Because Perl is context sensitive and what we care about is not what is being stored but what is being accessed.

'array' is the variable.

'@array' gives me the list in 'array'.

'$array[1]' gives me the scalar ($) value at array[1].

`@array[3..7]` gives me the list (@) of values at array indexes 3-7, inclusive on both sides. (Why does Python use open ended ranges? <facepalm>) (Why is Python's slicing syntax an inflexible loop? <facepalm again>)

`@array[1]`, by the way gives me the list of values at array index 1, which is the same as `$array[1]`

> Why can't we just `@array[1]`?

Because of slices. If you look at the complete table, you will never get confused again.

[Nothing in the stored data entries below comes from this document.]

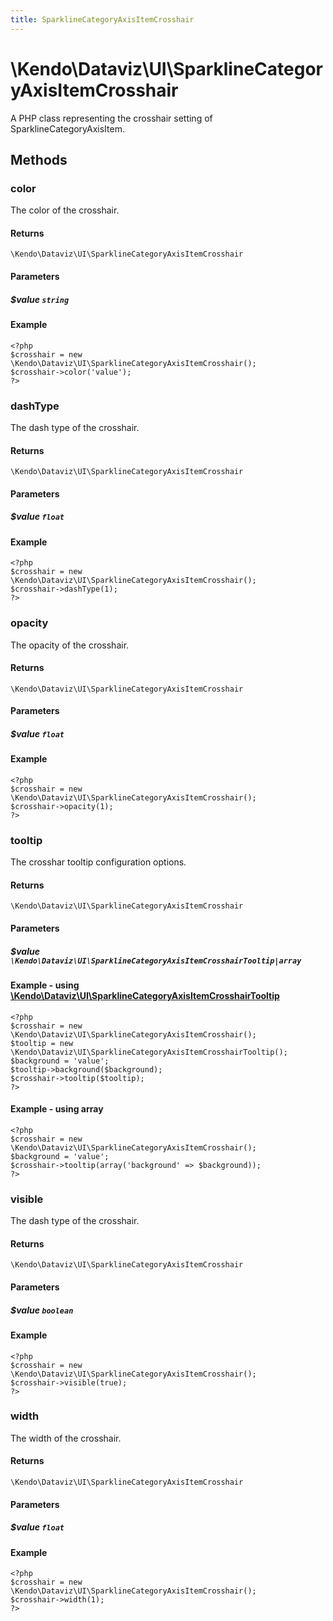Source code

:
 ```yaml
---
title: SparklineCategoryAxisItemCrosshair
---
```


# \Kendo\Dataviz\UI\SparklineCategoryAxisItemCrosshair

A PHP class representing the crosshair setting of SparklineCategoryAxisItem.


## Methods

### color
The color of the crosshair.

#### Returns
`\Kendo\Dataviz\UI\SparklineCategoryAxisItemCrosshair`

#### Parameters

##### $value `string`



#### Example 
    <?php
    $crosshair = new \Kendo\Dataviz\UI\SparklineCategoryAxisItemCrosshair();
    $crosshair->color('value');
    ?>

### dashType
The dash type of the crosshair.

#### Returns
`\Kendo\Dataviz\UI\SparklineCategoryAxisItemCrosshair`

#### Parameters

##### $value `float`



#### Example 
    <?php
    $crosshair = new \Kendo\Dataviz\UI\SparklineCategoryAxisItemCrosshair();
    $crosshair->dashType(1);
    ?>

### opacity
The opacity of the crosshair.

#### Returns
`\Kendo\Dataviz\UI\SparklineCategoryAxisItemCrosshair`

#### Parameters

##### $value `float`



#### Example 
    <?php
    $crosshair = new \Kendo\Dataviz\UI\SparklineCategoryAxisItemCrosshair();
    $crosshair->opacity(1);
    ?>

### tooltip

The crosshar tooltip configuration options.

#### Returns
`\Kendo\Dataviz\UI\SparklineCategoryAxisItemCrosshair`

#### Parameters

##### $value `\Kendo\Dataviz\UI\SparklineCategoryAxisItemCrosshairTooltip|array`


#### Example - using [\Kendo\Dataviz\UI\SparklineCategoryAxisItemCrosshairTooltip](/kendo-ui/api/wrappers/php/Kendo/Dataviz/UI/SparklineCategoryAxisItemCrosshairTooltip)
    <?php
    $crosshair = new \Kendo\Dataviz\UI\SparklineCategoryAxisItemCrosshair();
    $tooltip = new \Kendo\Dataviz\UI\SparklineCategoryAxisItemCrosshairTooltip();
    $background = 'value';
    $tooltip->background($background);
    $crosshair->tooltip($tooltip);
    ?>

#### Example - using array

    <?php
    $crosshair = new \Kendo\Dataviz\UI\SparklineCategoryAxisItemCrosshair();
    $background = 'value';
    $crosshair->tooltip(array('background' => $background));
    ?>

### visible
The dash type of the crosshair.

#### Returns
`\Kendo\Dataviz\UI\SparklineCategoryAxisItemCrosshair`

#### Parameters

##### $value `boolean`



#### Example 
    <?php
    $crosshair = new \Kendo\Dataviz\UI\SparklineCategoryAxisItemCrosshair();
    $crosshair->visible(true);
    ?>

### width
The width of the crosshair.

#### Returns
`\Kendo\Dataviz\UI\SparklineCategoryAxisItemCrosshair`

#### Parameters

##### $value `float`



#### Example 
    <?php
    $crosshair = new \Kendo\Dataviz\UI\SparklineCategoryAxisItemCrosshair();
    $crosshair->width(1);
    ?>

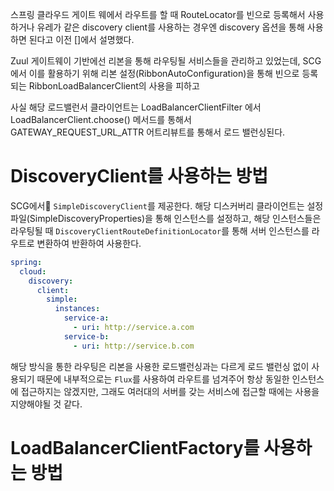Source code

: 스프링 클라우드 게이트 웨에서 라우트를 할 때 RouteLocator를 빈으로 등록해서 사용하거나 유레가 같은 discovery client를 사용하는 경우엔 discovery 옵션을 통해 사용하면 된다고 이전 []에서 설명했다.

Zuul 게이트웨이 기반에선 리본을 통해 라우팅될 서비스들을 관리하고 있었는데, SCG에서 이를 활용하기 위해 리본 설정(RibbonAutoConfiguration)을 통해 빈으로 등록되는 RibbonLoadBalancerClient의 사용을 피하고 

사실 해당 로드밸런서 클라이언트는 LoadBalancerClientFilter 에서 LoadBalancerClient.choose() 메서드를 통해서 GATEWAY_REQUEST_URL_ATTR 어트리뷰트를 통해서 로드 밸런싱된다.

<!-- https://springboot.cloud/26 -->

# DiscoveryClient를 사용하는 방법

SCG에서 `SimpleDiscoveryClient`를 제공한다. 해당 디스커버리 클라이언트는 설정파일(SimpleDiscoveryProperties)을 통해 인스턴스를 설정하고, 해당 인스턴스들은 라우팅될 때 `DiscoveryClientRouteDefinitionLocator`를 통해 서버 인스턴스를 라우트로 변환하여 반환하여 사용한다.

```yml
spring:
  cloud:
    discovery:
      client:
        simple:
          instances:
            service-a:
              - uri: http://service.a.com
            service-b:
              - uri: http://service.b.com
```

해당 방식을 통한 라우팅은 리본을 사용한 로드밸런싱과는 다르게 로드 밸런싱 없이 사용되기 때문에 내부적으로는 `Flux`를 사용하여 라우트를 넘겨주어 항상 동일한 인스턴스에 접근하지는 않겠지만, 그래도 여러대의 서버를 갖는 서비스에 접근할 때에는 사용을 지양해야될 것 같다.

# LoadBalancerClientFactory를 사용하는 방법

https://news.ycombinator.com/item?id=26578855

Sigils indicate what an operation evaluates to, not what the input type is. You get used to it.
Raku actually adopted that latter syntax. Although, it’s optional as everything really becomes a reference anyway. So you don’t need the „@“ and „%“ sigils any more.
> `$array` - What do you think this does?

I think it will throw an error if you declared my @array

> Why can't we just `@array[1]`?

Because that could return an array or a hash if you are dealing with structures likes arrays-of-arrays (AoA) or arrays-of-hashes (AoH).

To my naive take, it makes much more sense to only identify high level objects to put them under one category (arrays, AoA, AoH -> @) then consider everything else as "uncertain" and default to $.

Otherwise, you would have to declare AoA and AoH differently (ex: my @@AoA; my @%AoH;) and then the interpreter could see @AoA[1] and %AoH[1] as valid but %AoA[1] and @AoH[1] as invalid.

I could see that as potentially having value to know at a glance what you are dealing with, but it might break many things, and casting to a new object with my %aoh_1 = %{ $AoH[1] } makes more sense.

> Because that could return an array or a hash

@array[1] returns a single-element list-like thing. It mostly works, but you get a warning:

https://perldoc.perl.org/perldiag#Scalar-value-@%25s%5B%25s%...

The last one produces a helpful error message at script interpretation time. @array[1] is probably also an error, or you're doing something very strange / wrong, and it'll stick out like a sore thumb during code reviews.
Sigils look ugly but they do offer you more information than languages without. Someone described them as a mini hungarian notation.